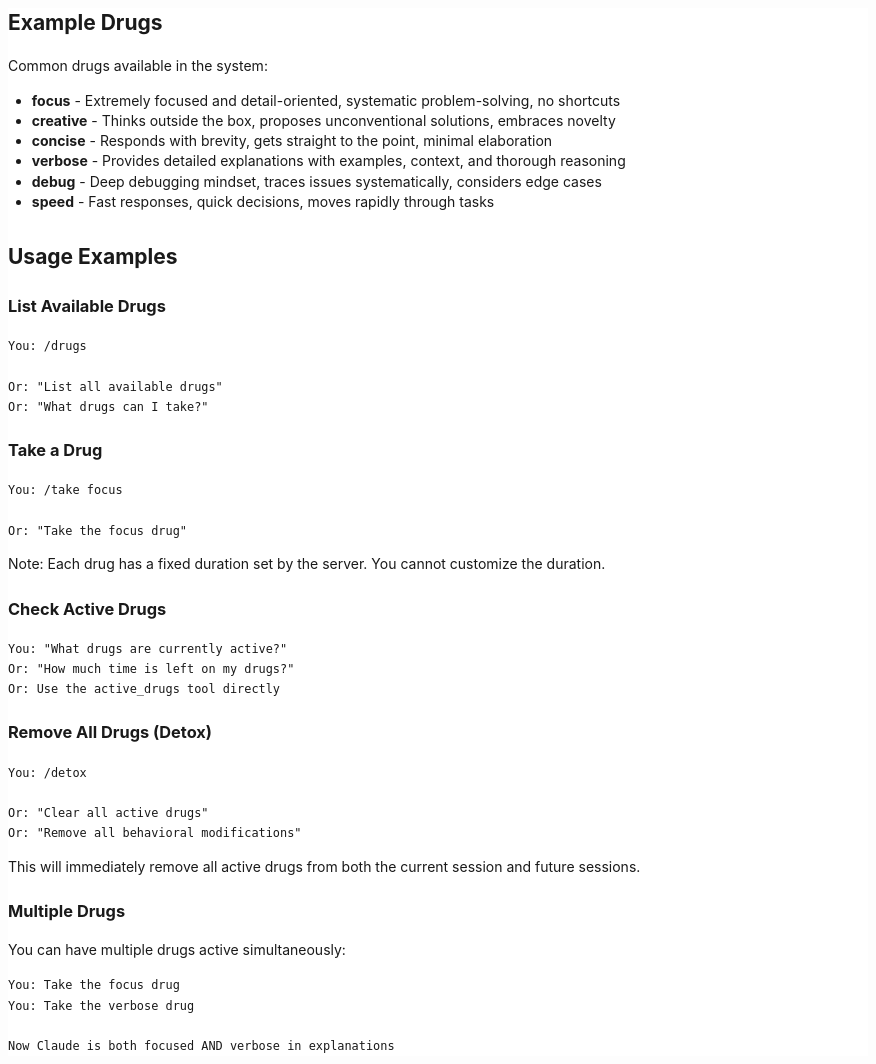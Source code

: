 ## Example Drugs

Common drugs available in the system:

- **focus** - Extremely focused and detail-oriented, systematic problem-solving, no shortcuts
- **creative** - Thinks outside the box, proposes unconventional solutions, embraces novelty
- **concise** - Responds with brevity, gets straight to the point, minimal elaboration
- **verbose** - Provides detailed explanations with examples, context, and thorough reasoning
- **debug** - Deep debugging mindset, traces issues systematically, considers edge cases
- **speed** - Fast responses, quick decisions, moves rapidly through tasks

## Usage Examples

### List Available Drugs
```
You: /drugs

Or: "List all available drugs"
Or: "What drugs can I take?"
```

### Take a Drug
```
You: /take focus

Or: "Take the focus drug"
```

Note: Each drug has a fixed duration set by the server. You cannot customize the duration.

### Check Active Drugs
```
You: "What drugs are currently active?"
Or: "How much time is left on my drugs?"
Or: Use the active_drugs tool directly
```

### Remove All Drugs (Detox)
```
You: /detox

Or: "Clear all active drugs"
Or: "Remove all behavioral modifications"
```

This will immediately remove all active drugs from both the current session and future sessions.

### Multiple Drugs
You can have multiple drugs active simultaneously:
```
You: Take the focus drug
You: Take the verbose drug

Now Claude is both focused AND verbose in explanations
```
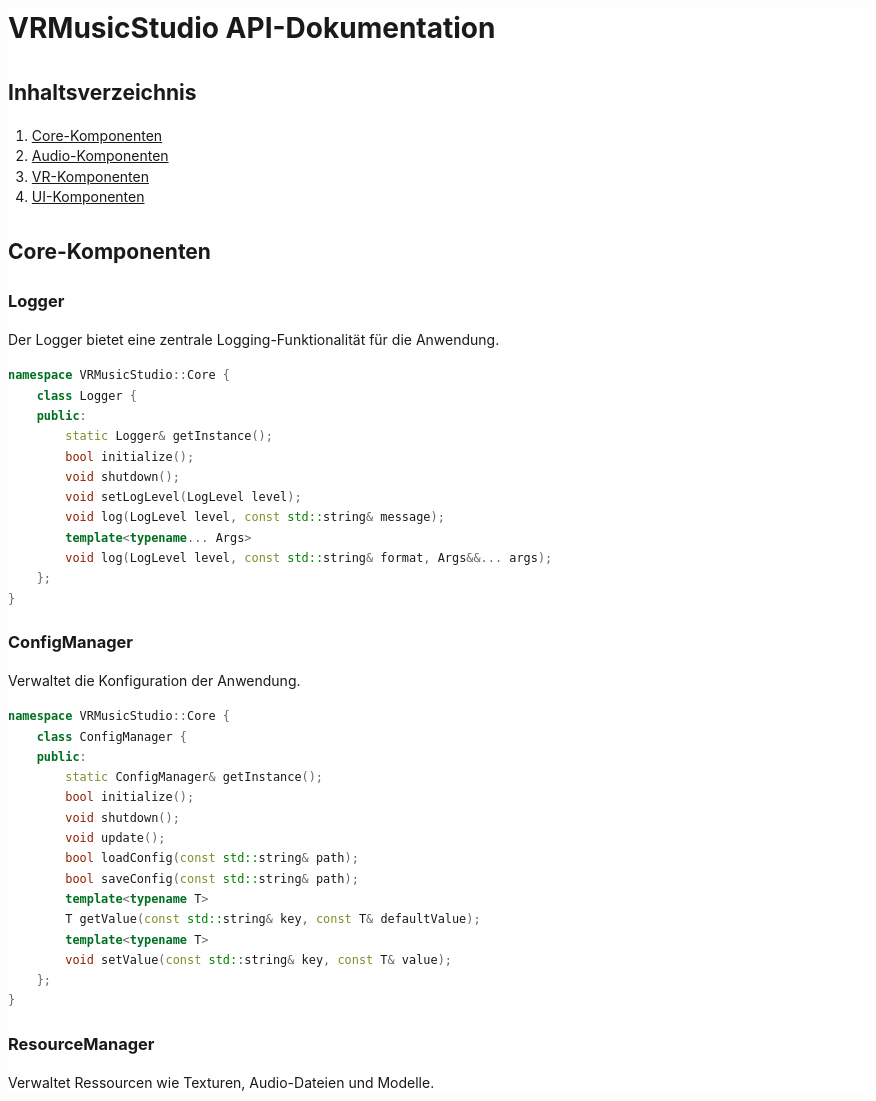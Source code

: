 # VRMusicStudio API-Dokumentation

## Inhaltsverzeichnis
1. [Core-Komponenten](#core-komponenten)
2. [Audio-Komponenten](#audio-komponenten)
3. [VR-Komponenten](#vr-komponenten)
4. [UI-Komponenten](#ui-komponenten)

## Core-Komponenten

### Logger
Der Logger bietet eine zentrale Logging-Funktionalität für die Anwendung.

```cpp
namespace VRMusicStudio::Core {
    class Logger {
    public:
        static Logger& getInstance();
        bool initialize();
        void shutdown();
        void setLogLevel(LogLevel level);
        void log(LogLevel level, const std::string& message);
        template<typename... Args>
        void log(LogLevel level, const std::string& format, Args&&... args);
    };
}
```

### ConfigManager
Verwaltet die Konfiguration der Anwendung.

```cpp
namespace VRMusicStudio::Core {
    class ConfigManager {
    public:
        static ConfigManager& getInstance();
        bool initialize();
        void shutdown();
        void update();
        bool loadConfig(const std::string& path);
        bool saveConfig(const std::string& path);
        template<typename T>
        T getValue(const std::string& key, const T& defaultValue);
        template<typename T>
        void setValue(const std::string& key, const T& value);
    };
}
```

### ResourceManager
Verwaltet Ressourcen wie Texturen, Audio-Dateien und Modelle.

▶ TASK TO CARRY OUT:
The answer should be all lines from the entries above that hold the word "Anwendung".

▶ REPLY:
Der Logger bietet eine zentrale Logging-Funktionalität für die Anwendung.
Verwaltet die Konfiguration der Anwendung.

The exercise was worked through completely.